Task prompt |
All of the data below should be printed again exactly, pictures excluded.

Data for analysis |

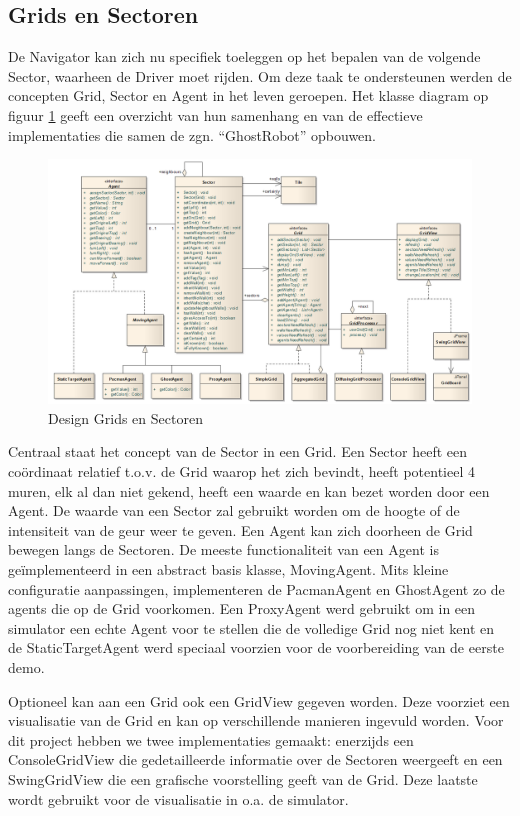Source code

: \documentclass[12pt,a4paper]{report}
\begin{document}
\subsection{Grids en Sectoren}

De Navigator kan zich nu specifiek toeleggen op het bepalen van de volgende Sector, waarheen de Driver moet rijden. Om deze taak te ondersteunen werden de concepten Grid, Sector en Agent in het leven geroepen. Het klasse diagram op figuur \ref{uml:grids-sectoren} geeft een overzicht van hun samenhang en van de effectieve implementaties die samen de zgn. ``GhostRobot'' opbouwen.

\begin{figure}[htbp]
  \centering
  \includegraphics[width=200mm, angle=90]{resources/grids-sectors.png}
  \caption{Design Grids en Sectoren}
  \label{uml:grids-sectoren}
\end{figure}

Centraal staat het concept van de Sector in een Grid. Een Sector heeft een co\"ordinaat relatief t.o.v. de Grid waarop het zich bevindt, heeft potentieel 4 muren, elk al dan niet gekend, heeft een waarde en kan bezet worden door een Agent. De waarde van een Sector zal gebruikt worden om de hoogte of de intensiteit van de geur weer te geven. Een Agent kan zich doorheen de Grid bewegen langs de Sectoren. De meeste functionaliteit van een Agent is ge\"implementeerd in een abstract basis klasse, MovingAgent. Mits kleine configuratie aanpassingen, implementeren de PacmanAgent en GhostAgent zo de agents die op de Grid voorkomen. Een ProxyAgent werd gebruikt om in een simulator een echte Agent voor te stellen die de volledige Grid nog niet kent en de StaticTargetAgent werd speciaal voorzien voor de voorbereiding van de eerste demo.

Optioneel kan aan een Grid ook een GridView gegeven worden. Deze voorziet een visualisatie van de Grid en kan op verschillende manieren ingevuld worden. Voor dit project hebben we twee implementaties gemaakt: enerzijds een ConsoleGridView die gedetailleerde informatie over de Sectoren weergeeft en een SwingGridView die een grafische voorstelling geeft van de Grid. Deze laatste wordt gebruikt voor de visualisatie in o.a. de simulator.
\end{document}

Exercise result |
Source code

: \documentclass[12pt,a4paper]{report}
\begin{document}
\subsection{Grids en Sectoren}

De Navigator kan zich nu specifiek toeleggen op het bepalen van de volgende Sector, waarheen de Driver moet rijden. Om deze taak te ondersteunen werden de concepten Grid, Sector en Agent in het leven geroepen. Het klasse diagram op figuur \ref{uml:grids-sectoren} geeft een overzicht van hun samenhang en van de effectieve implementaties die samen de zgn. ``GhostRobot'' opbouwen.

\begin{figure}[htbp]
  \centering
  \includegraphics[width=200mm, angle=90]{resources/grids-sectors.png}
  \caption{Design Grids en Sectoren}
  \label{uml:grids-sectoren}
\end{figure}

Centraal staat het concept van de Sector in een Grid. Een Sector heeft een co\"ordinaat relatief t.o.v. de Grid waarop het zich bevindt, heeft potentieel 4 muren, elk al dan niet gekend, heeft een waarde en kan bezet worden door een Agent. De waarde van een Sector zal gebruikt worden om de hoogte of de intensiteit van de geur weer te geven. Een Agent kan zich doorheen de Grid bewegen langs de Sectoren. De meeste functionaliteit van een Agent is ge\"implementeerd in een abstract basis klasse, MovingAgent. Mits kleine configuratie aanpassingen, implementeren de PacmanAgent en GhostAgent zo de agents die op de Grid voorkomen. Een ProxyAgent werd gebruikt om in een simulator een echte Agent voor te stellen die de volledige Grid nog niet kent en de StaticTargetAgent werd speciaal voorzien voor de voorbereiding van de eerste demo.

Optioneel kan aan een Grid ook een GridView gegeven worden. Deze voorziet een visualisatie van de Grid en kan op verschillende manieren ingevuld worden. Voor dit project hebben we twee implementaties gemaakt: enerzijds een ConsoleGridView die gedetailleerde informatie over de Sectoren weergeeft en een SwingGridView die een grafische voorstelling geeft van de Grid. Deze laatste wordt gebruikt voor de visualisatie in o.a. de simulator.
\end{document}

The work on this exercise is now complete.